How about a CreatorTable:

t.column :user_id, :integer
t.column :type, :string
t.column :record_id, :integer

Then derive FooCreatorTable, BarCreatorTable, etc.

Then to find who created Foo 42, you use
FooCreatorTable.find_by_record_id(42)

My idea might be a solution in search of a problem, though!

I was thinking something like a properties table with the following:

user_id
entity_type
entity_id

That I’ve got down pat. I just need to know how to define the
relationships
in ActiveRecord so I can do stuff like:

e = Employer.find(:first)
u = User.find(:first)
e.created_by = u
e.save

and then it registers that in the properties table.

For multiple tables polymorphism can be used for a Creator table; and
use after_create hook to add the creator records.

On Jun 24, 10:02 am, “Ryan B. (Radar)” [email protected]

I figured it would just be easy to add a belongs_to :owner, :class_name
=>
“User” on the model of each object, and then an owner_id field on all
the
tables instead of trying to find a “simple” work around.

Oh good–I was hoping someone would reply with a simple method for doing
this.

So–followup question. I’m guessing that you can’t populate these
fields in an ActiveRecord callback (before_save) since current_user is a
session (and therefore controller) thing. Is that right? If so–what’s
the most efficient way of populating those fields? Imagine you’ve got
say 11 different models that all have those attributes–is there
anything cool and DRY and meta-programmy you can do to make sure those
are always populated?

Thanks!

-Roy

Ryan B. wrote:

I figured it would just be easy to add a belongs_to :owner, :class_name
=>
“User” on the model of each object, and then an owner_id field on all
the
tables instead of trying to find a “simple” work around.

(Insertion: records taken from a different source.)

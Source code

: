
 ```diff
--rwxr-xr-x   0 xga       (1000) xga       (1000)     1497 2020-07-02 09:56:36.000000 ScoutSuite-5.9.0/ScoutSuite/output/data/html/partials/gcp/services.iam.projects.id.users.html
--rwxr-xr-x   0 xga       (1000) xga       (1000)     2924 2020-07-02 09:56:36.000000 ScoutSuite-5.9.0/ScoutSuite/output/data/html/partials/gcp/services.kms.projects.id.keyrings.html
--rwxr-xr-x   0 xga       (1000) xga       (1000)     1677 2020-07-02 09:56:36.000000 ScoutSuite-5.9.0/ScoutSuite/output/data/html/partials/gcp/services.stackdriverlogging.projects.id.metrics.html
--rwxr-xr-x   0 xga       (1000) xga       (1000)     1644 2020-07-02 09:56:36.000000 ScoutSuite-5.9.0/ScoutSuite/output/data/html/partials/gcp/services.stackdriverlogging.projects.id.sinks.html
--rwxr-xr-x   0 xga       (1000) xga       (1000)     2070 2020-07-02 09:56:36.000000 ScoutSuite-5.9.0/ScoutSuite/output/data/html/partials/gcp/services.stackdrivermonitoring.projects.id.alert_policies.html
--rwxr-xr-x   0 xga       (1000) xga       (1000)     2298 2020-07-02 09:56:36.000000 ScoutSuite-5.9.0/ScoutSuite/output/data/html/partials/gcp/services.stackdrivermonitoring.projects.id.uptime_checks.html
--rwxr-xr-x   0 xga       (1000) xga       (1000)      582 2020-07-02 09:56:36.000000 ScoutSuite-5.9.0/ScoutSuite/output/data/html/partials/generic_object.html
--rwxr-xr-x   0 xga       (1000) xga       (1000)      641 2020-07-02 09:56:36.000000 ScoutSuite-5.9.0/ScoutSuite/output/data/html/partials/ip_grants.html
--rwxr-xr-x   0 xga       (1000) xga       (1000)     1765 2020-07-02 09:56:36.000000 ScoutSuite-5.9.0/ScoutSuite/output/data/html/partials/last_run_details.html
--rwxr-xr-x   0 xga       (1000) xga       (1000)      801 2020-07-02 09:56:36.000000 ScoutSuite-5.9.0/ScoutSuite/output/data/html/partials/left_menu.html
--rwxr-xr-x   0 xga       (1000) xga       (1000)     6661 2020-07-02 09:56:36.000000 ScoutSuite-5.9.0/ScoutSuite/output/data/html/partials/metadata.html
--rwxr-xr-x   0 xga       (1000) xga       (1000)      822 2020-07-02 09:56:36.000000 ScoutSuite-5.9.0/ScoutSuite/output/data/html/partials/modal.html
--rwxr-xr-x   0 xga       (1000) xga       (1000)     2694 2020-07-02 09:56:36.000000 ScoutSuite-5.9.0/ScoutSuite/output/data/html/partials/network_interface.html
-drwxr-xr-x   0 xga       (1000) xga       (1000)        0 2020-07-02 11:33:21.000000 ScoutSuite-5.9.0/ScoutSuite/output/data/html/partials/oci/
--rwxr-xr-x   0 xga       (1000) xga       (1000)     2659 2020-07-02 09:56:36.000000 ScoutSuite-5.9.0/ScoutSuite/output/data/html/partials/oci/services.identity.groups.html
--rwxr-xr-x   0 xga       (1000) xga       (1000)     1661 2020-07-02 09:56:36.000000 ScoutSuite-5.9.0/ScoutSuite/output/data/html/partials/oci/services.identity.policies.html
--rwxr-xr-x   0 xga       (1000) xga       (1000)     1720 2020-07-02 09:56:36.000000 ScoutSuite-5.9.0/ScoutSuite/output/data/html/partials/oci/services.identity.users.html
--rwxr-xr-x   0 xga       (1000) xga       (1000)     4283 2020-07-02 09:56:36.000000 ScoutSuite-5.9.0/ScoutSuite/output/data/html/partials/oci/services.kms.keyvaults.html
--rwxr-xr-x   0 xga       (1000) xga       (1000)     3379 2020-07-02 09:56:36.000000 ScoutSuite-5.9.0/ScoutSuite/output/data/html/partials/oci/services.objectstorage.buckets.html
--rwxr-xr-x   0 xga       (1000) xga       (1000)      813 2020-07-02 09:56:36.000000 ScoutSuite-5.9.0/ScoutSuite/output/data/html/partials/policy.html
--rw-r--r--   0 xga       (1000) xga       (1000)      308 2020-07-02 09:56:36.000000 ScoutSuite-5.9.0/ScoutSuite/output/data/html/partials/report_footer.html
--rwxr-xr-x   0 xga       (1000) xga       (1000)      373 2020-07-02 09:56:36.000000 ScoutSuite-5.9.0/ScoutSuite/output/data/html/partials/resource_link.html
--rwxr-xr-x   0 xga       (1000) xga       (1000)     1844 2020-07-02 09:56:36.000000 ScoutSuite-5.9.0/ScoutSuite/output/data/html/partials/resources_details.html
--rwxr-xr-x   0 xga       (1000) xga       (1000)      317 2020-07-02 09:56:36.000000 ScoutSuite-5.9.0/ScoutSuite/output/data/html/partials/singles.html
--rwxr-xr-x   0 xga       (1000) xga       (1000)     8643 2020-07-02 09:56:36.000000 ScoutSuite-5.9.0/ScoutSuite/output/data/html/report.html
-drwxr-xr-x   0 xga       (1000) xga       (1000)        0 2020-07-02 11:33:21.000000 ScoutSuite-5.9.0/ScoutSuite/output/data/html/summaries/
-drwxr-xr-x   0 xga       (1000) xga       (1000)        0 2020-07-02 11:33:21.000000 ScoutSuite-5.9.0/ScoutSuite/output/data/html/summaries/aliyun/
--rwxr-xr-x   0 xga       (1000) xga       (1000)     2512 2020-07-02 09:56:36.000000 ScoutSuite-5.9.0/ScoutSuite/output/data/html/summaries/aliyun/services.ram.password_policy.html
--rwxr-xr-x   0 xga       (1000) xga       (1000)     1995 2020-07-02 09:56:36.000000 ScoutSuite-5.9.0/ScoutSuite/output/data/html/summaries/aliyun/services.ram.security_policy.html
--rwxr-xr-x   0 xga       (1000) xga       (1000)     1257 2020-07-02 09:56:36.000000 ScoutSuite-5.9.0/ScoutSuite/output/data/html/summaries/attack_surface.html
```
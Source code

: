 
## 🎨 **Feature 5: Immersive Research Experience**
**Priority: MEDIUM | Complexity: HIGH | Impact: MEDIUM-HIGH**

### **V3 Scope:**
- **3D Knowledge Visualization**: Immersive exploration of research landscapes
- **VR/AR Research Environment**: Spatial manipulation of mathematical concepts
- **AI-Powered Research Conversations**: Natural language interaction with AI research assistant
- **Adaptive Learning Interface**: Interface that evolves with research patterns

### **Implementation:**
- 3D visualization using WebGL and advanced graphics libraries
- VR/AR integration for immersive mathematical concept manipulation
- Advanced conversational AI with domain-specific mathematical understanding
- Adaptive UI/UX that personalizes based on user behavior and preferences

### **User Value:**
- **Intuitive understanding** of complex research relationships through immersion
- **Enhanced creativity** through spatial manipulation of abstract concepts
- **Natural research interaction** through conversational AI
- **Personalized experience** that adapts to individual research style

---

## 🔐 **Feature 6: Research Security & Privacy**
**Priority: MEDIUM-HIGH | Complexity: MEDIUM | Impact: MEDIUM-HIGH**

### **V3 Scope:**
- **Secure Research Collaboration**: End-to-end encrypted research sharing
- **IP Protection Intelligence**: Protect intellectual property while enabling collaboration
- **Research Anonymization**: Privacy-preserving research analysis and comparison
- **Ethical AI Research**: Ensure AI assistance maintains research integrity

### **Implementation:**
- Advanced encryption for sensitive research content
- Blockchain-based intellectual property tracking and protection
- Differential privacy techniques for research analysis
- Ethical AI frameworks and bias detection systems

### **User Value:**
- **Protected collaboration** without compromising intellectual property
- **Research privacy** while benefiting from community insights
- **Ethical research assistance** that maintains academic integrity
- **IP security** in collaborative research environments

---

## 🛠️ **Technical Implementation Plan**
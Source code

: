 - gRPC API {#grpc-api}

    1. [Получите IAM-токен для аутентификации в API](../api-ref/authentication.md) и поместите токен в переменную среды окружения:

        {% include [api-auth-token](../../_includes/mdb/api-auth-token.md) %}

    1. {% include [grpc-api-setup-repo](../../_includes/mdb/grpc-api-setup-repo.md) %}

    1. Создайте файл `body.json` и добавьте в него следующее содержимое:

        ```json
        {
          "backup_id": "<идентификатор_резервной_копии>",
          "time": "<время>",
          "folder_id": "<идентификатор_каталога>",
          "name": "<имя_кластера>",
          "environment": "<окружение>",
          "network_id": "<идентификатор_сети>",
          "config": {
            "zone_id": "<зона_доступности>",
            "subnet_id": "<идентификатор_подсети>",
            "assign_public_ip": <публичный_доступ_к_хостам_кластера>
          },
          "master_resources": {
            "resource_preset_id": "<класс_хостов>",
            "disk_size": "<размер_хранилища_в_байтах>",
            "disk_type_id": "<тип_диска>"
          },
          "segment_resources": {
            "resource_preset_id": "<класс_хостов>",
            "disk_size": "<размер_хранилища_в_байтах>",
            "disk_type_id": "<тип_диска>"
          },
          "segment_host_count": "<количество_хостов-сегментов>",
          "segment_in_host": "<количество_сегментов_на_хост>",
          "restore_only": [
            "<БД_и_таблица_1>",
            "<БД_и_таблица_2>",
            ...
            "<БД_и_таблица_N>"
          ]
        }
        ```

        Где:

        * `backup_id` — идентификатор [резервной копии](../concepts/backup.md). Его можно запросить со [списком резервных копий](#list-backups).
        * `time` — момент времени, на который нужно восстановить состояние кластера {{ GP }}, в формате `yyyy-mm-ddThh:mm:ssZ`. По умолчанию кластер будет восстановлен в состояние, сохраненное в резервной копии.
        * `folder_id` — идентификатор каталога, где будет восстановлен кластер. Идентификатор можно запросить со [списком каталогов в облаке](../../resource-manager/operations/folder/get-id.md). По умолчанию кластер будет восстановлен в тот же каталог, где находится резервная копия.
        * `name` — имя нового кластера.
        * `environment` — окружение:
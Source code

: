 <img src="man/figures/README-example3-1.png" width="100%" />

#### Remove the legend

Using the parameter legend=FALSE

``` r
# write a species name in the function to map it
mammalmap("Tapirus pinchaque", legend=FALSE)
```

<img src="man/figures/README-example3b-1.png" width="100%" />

I use simple created_by and updated_by fields on each table populated
with current_user.login from restful_authentication

Roy P. wrote:

Oh good–I was hoping someone would reply with a simple method for doing
this.

So–followup question. I’m guessing that you can’t populate these
fields in an ActiveRecord callback (before_save) since current_user is a
session (and therefore controller) thing. Is that right? If so–what’s
the most efficient way of populating those fields? Imagine you’ve got
say 11 different models that all have those attributes–is there
anything cool and DRY and meta-programmy you can do to make sure those
are always populated?

Thanks!

-Roy

Hi Roy,

There was a discussion about this not too long ago in this thread

http://www.ruby-forum.com/topic/154820

Maybe that will give you some ideas.

Peace,
Phillip

Ryan,

Just a reminder [and also for those following along who might not know
as
well], if you use the association proxy constructors like
current_user.foos.build in your controller methods instead of building a
Foo
and then associating it with the current_user, Rails will take care of
it
all for you.

RSL

Oh cool–good stuff in there it looks like. Thanks!